- Opening Delimiter -

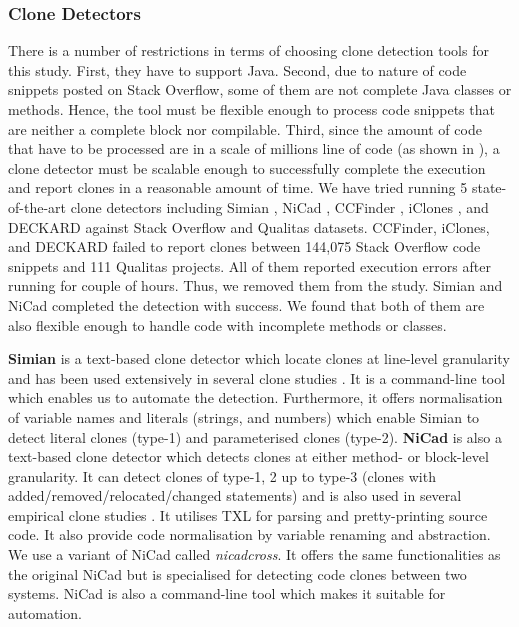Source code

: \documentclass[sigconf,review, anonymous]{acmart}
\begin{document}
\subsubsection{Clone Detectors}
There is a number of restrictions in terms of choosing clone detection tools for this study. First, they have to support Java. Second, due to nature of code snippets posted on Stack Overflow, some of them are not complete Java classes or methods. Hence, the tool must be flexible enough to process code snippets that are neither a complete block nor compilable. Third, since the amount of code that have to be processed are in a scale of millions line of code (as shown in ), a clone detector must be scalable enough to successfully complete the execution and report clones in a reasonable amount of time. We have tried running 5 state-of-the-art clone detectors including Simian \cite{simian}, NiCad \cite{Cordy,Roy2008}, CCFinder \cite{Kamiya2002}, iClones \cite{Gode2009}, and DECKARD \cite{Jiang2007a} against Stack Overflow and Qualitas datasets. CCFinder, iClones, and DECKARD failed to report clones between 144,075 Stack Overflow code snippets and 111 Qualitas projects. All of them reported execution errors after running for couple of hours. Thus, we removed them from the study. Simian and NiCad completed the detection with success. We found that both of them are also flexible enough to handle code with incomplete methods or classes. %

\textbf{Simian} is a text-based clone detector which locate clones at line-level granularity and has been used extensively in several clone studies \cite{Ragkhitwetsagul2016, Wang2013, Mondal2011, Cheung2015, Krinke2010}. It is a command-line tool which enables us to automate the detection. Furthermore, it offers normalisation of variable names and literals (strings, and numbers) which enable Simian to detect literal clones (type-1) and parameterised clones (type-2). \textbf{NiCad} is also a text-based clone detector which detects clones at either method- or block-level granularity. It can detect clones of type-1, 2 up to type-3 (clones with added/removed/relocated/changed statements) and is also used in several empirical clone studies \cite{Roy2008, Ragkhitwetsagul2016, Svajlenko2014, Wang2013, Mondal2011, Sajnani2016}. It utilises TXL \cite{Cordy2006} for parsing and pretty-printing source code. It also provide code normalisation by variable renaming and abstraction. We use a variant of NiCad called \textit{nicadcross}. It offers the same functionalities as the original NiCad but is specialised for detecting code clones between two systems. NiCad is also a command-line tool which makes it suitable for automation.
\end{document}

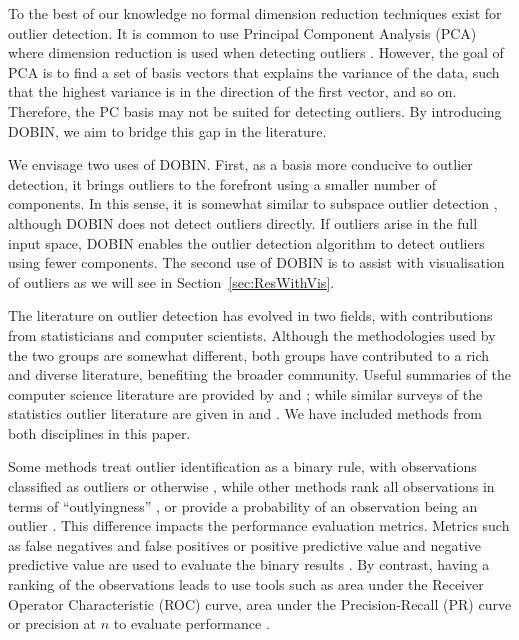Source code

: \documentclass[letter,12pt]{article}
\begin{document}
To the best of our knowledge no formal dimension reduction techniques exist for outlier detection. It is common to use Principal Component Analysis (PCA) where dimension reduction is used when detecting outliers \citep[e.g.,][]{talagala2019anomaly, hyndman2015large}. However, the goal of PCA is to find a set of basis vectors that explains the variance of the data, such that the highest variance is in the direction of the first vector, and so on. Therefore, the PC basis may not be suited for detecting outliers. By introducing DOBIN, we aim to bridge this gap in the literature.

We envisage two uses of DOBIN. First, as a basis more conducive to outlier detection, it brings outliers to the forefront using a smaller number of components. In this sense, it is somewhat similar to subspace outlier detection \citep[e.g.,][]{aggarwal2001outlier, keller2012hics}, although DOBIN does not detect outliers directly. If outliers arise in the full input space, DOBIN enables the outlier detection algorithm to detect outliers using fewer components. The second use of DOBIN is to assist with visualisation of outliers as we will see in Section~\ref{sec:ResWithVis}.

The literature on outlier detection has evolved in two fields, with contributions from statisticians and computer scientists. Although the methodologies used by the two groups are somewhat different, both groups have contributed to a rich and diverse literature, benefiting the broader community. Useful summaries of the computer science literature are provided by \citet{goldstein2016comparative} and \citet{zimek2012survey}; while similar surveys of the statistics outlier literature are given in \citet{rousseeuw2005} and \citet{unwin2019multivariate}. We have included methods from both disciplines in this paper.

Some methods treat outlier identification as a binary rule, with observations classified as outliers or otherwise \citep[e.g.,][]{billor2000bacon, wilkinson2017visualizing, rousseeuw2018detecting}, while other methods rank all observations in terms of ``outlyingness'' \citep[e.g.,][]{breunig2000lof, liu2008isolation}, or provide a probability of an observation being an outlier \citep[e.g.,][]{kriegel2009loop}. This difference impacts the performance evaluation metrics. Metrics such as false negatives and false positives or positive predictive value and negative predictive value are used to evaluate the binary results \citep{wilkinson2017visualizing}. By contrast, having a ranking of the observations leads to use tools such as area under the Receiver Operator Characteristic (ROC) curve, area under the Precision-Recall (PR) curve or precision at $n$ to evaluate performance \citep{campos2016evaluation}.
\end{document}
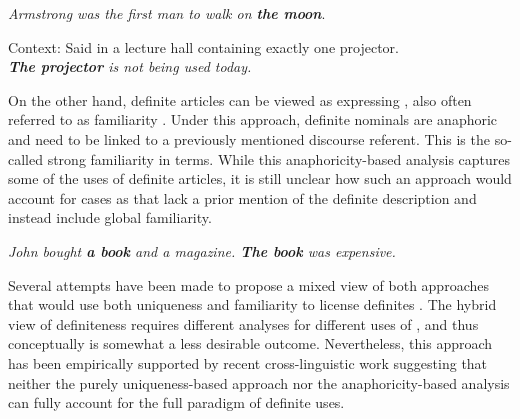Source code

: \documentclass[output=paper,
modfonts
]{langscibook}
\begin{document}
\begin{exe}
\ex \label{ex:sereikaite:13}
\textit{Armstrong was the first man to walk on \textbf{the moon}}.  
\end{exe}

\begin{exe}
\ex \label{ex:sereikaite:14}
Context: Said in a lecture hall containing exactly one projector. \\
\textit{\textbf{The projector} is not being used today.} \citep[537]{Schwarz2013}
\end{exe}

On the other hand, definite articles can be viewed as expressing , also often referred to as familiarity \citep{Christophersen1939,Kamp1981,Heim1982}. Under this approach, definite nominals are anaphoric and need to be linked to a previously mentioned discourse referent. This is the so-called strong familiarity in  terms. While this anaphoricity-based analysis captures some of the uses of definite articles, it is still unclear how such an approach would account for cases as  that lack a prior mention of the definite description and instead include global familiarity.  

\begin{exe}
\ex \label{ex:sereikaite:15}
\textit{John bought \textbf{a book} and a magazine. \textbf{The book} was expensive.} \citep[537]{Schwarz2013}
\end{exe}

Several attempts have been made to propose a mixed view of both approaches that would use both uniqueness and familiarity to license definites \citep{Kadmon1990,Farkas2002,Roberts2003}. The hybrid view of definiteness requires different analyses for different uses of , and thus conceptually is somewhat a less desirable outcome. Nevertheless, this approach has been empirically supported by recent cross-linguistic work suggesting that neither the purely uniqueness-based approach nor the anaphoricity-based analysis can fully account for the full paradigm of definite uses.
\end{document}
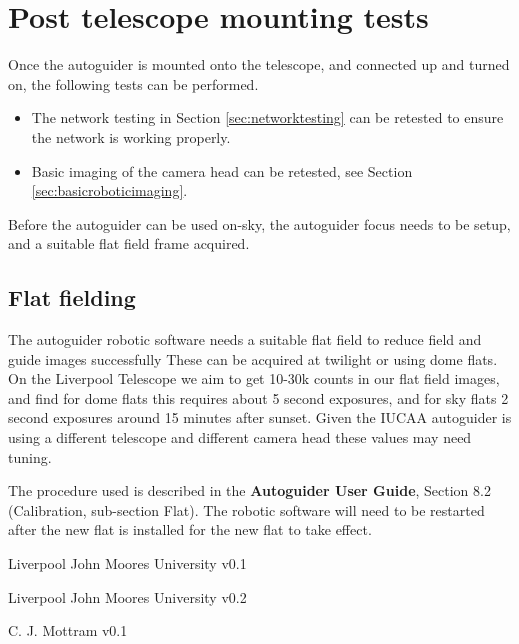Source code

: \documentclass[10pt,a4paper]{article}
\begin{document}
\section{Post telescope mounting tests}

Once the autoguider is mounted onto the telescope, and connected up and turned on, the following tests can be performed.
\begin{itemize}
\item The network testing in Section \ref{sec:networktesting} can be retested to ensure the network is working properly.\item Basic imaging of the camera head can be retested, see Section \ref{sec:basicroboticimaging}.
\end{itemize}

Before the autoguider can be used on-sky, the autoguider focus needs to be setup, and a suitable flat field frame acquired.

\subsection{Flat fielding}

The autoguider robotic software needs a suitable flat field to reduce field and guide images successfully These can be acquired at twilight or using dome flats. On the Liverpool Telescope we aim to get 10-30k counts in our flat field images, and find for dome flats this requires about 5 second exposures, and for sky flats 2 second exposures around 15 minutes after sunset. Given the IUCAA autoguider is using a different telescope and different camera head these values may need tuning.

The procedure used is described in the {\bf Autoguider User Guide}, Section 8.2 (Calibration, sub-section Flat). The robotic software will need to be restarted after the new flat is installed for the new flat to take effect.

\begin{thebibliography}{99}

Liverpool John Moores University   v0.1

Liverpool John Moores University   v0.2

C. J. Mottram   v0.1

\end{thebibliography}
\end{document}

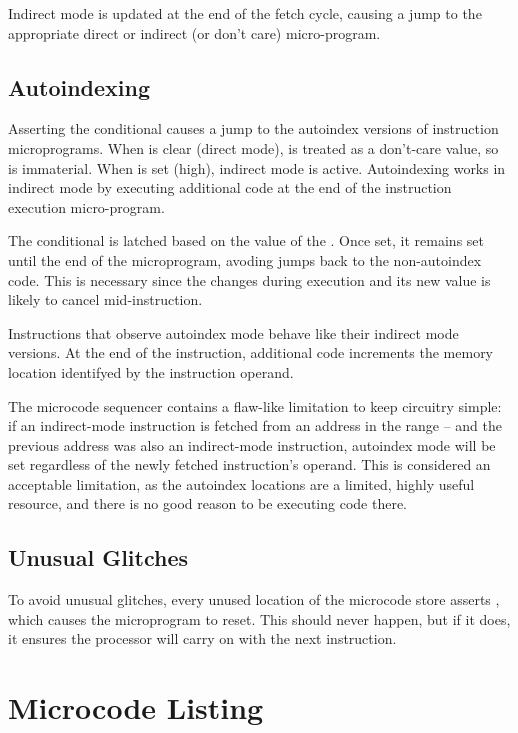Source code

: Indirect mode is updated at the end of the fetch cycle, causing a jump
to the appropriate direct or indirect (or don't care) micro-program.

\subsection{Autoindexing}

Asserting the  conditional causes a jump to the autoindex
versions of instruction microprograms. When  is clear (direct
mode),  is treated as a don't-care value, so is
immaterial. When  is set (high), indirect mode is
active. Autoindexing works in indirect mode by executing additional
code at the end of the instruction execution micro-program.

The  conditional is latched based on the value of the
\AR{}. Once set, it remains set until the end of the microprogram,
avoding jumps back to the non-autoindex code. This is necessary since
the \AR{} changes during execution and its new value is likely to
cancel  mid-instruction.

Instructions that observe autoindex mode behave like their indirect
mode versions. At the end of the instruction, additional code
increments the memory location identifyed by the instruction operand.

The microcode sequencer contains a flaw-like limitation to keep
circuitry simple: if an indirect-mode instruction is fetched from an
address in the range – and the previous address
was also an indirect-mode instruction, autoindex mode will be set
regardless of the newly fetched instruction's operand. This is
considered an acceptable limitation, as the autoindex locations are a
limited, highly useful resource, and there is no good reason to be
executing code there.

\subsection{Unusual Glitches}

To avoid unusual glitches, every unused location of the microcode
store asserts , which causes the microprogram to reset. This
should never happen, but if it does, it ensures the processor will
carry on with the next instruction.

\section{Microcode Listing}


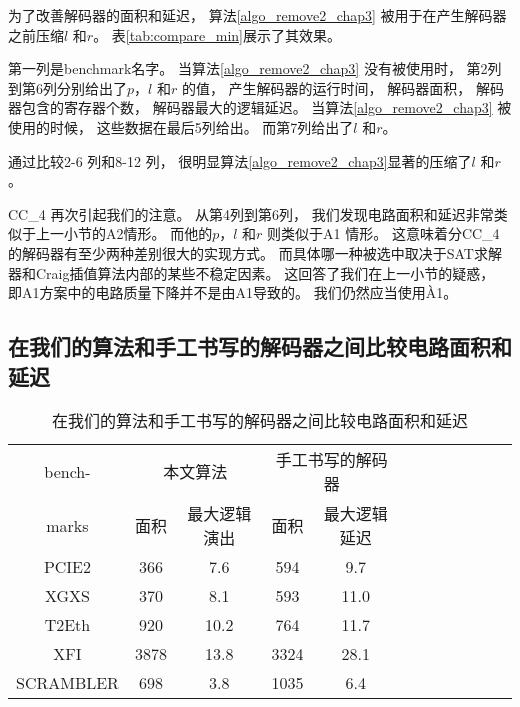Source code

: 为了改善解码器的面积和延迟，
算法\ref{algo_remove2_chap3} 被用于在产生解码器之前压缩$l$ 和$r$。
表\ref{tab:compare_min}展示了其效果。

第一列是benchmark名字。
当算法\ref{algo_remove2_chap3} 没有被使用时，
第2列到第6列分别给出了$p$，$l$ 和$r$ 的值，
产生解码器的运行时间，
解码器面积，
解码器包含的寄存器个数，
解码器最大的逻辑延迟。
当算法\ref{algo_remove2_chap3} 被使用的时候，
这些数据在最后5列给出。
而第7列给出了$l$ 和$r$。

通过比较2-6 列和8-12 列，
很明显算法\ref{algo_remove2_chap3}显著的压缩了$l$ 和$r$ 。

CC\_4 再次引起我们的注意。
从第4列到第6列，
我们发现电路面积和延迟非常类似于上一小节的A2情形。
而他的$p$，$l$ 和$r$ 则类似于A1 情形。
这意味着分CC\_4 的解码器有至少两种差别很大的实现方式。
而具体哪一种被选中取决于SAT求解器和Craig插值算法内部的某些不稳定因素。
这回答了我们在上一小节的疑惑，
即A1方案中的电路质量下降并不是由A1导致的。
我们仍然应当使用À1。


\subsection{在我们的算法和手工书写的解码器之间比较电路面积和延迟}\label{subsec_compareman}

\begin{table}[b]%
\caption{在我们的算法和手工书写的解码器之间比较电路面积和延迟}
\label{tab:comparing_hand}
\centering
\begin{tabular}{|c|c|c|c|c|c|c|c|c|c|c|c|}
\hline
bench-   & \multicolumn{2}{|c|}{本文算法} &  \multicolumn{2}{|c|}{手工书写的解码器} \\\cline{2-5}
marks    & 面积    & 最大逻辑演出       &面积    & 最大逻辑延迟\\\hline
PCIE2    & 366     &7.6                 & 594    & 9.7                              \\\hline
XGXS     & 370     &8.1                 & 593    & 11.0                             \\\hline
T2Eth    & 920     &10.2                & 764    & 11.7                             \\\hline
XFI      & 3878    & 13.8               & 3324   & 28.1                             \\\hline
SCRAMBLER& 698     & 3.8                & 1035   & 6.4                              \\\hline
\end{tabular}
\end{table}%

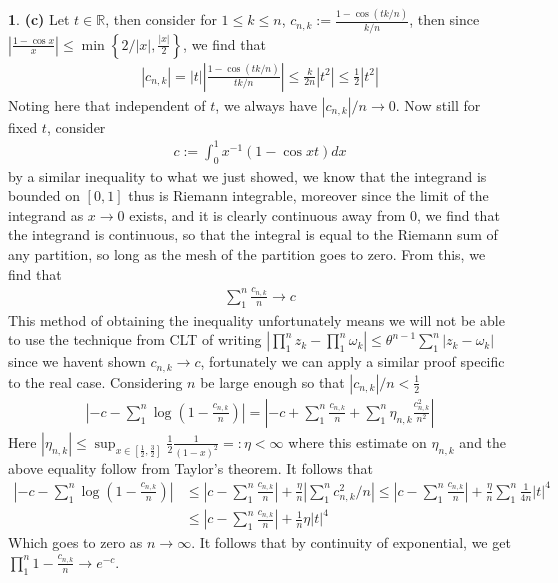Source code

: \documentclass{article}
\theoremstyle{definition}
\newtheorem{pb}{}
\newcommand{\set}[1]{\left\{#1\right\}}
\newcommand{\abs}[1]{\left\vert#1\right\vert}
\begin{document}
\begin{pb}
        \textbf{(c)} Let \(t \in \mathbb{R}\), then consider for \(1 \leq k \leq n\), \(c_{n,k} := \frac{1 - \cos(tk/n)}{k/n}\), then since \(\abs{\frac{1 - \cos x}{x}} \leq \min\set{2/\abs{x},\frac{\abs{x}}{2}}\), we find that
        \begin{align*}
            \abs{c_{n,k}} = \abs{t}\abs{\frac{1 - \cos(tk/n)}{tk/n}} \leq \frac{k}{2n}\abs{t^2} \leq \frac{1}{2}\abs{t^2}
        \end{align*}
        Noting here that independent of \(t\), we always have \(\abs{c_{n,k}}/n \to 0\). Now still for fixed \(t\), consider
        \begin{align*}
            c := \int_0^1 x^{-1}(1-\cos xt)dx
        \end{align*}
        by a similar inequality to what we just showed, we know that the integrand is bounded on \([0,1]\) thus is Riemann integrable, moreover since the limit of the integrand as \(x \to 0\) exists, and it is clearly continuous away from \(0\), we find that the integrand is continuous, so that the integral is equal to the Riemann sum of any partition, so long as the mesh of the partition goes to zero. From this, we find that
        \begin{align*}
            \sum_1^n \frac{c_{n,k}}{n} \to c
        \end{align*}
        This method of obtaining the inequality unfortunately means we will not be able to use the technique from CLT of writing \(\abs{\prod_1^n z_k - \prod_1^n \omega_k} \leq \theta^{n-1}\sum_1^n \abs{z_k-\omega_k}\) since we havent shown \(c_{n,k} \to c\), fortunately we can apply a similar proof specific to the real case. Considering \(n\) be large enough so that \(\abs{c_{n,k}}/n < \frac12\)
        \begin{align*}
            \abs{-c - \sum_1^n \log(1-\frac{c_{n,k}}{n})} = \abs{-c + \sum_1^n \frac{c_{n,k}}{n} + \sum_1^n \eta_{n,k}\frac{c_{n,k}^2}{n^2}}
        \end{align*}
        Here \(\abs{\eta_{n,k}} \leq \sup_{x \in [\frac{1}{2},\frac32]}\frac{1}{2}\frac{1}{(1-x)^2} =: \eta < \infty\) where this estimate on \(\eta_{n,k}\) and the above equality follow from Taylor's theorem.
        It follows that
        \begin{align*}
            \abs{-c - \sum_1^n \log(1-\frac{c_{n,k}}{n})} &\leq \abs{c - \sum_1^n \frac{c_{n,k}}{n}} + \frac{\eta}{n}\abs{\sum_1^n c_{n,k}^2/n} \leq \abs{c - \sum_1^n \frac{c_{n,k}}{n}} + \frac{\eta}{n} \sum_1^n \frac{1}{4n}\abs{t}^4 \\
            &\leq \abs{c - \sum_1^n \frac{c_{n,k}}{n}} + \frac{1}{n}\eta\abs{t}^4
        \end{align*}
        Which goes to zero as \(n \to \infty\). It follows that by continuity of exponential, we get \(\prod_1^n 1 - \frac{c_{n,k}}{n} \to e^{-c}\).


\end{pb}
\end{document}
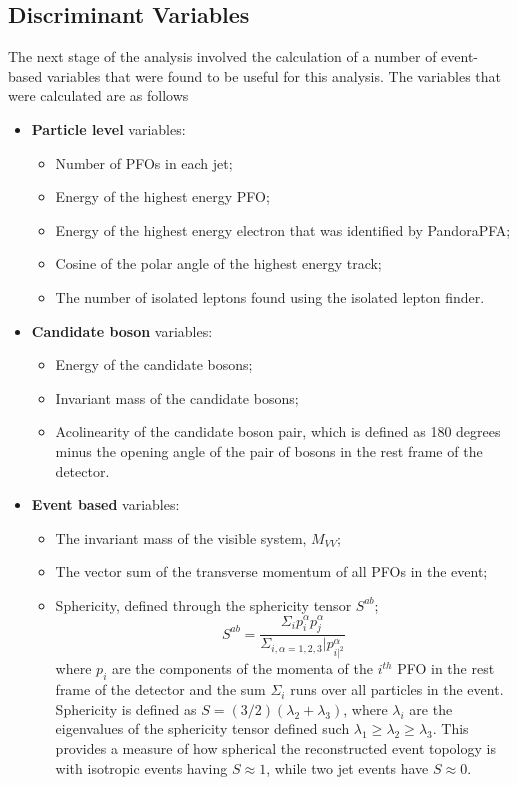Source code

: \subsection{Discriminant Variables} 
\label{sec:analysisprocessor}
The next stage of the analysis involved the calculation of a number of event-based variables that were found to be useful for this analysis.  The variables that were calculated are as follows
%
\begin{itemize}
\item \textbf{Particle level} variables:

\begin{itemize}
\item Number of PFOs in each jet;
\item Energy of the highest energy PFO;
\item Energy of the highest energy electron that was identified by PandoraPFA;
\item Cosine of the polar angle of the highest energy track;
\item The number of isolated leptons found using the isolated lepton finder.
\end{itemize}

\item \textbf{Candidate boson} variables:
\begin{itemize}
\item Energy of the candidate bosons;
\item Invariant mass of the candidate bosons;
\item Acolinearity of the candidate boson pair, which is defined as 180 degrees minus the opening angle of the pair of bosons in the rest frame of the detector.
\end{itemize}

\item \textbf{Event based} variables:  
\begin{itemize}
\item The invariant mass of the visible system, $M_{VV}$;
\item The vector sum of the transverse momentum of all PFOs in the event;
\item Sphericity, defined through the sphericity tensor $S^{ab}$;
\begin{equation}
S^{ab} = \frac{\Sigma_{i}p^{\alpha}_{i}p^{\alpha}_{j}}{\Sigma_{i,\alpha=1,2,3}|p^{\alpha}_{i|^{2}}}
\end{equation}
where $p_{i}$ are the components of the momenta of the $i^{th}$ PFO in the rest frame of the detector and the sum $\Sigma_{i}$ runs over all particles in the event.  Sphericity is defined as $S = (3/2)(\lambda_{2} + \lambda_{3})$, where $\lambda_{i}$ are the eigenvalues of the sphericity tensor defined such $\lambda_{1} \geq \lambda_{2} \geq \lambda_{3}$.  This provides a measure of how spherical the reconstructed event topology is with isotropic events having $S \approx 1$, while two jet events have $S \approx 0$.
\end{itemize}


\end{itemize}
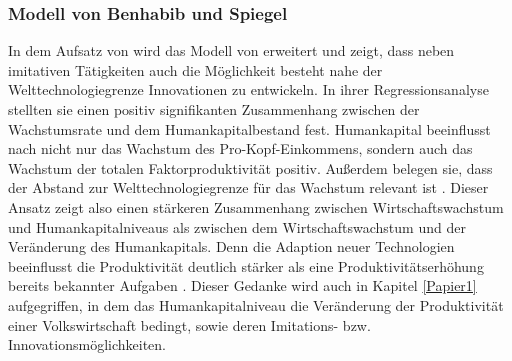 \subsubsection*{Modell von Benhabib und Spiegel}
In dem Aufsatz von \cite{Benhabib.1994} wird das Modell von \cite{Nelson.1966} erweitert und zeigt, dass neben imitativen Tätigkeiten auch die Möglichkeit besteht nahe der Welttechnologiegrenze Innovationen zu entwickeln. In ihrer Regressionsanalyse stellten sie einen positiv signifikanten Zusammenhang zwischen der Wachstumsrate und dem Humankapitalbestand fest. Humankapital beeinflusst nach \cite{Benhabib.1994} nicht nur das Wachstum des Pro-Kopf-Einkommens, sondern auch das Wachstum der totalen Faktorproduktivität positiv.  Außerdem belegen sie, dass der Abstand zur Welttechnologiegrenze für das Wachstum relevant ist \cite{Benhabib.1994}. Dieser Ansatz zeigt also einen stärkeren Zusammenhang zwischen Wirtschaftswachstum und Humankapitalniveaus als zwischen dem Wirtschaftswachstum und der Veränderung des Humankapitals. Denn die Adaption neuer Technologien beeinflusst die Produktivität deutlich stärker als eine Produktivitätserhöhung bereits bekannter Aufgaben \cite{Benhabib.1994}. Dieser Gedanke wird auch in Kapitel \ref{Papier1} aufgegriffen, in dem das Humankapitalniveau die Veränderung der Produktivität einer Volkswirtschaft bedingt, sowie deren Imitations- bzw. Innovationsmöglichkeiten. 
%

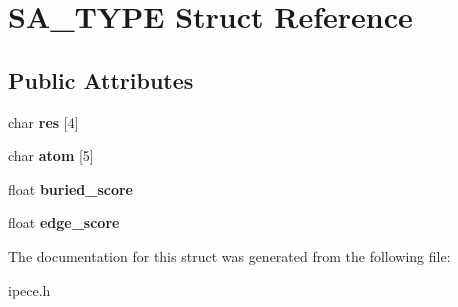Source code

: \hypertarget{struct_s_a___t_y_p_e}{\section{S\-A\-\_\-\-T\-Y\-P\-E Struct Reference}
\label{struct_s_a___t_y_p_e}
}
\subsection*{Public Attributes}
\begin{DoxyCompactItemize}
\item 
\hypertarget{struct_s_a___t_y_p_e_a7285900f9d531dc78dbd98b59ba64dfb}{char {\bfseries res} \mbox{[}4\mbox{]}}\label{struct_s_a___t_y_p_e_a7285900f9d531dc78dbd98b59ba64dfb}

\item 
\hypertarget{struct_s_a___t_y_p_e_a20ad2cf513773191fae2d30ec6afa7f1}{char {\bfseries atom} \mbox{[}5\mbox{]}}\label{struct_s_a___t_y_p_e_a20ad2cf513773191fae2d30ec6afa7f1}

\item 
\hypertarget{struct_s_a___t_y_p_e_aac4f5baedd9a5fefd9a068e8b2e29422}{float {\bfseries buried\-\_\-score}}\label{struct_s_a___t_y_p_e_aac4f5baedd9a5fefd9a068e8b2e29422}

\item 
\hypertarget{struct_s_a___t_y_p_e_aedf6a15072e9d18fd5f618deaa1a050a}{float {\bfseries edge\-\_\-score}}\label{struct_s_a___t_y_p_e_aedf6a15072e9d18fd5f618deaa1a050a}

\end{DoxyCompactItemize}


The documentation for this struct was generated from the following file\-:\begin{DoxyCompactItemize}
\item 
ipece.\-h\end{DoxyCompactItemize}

- Closing Delimiter -

**EXERCISE BRIEF:** In the data above, retype only the stretch from the line with "The procedure used" through the line with "considered an acceptable", word for word, and skip any pictures.

**OUTPUT BELOW:**
The procedure used is described in the {\bf Autoguider User Guide}, Section 8.2 (Calibration, sub-section Flat). The robotic software will need to be restarted after the new flat is installed for the new flat to take effect.

\begin{thebibliography}{99}

Liverpool John Moores University   v0.1

Liverpool John Moores University   v0.2

C. J. Mottram   v0.1

\end{thebibliography}
\end{document}

Source code

: Indirect mode is updated at the end of the fetch cycle, causing a jump
to the appropriate direct or indirect (or don't care) micro-program.

\subsection{Autoindexing}

Asserting the  conditional causes a jump to the autoindex
versions of instruction microprograms. When  is clear (direct
mode),  is treated as a don't-care value, so is
immaterial. When  is set (high), indirect mode is
active. Autoindexing works in indirect mode by executing additional
code at the end of the instruction execution micro-program.

The  conditional is latched based on the value of the
\AR{}. Once set, it remains set until the end of the microprogram,
avoding jumps back to the non-autoindex code. This is necessary since
the \AR{} changes during execution and its new value is likely to
cancel  mid-instruction.

Instructions that observe autoindex mode behave like their indirect
mode versions. At the end of the instruction, additional code
increments the memory location identifyed by the instruction operand.

The microcode sequencer contains a flaw-like limitation to keep
circuitry simple: if an indirect-mode instruction is fetched from an
address in the range – and the previous address
was also an indirect-mode instruction, autoindex mode will be set
regardless of the newly fetched instruction's operand. This is
considered an acceptable limitation, as the autoindex locations are a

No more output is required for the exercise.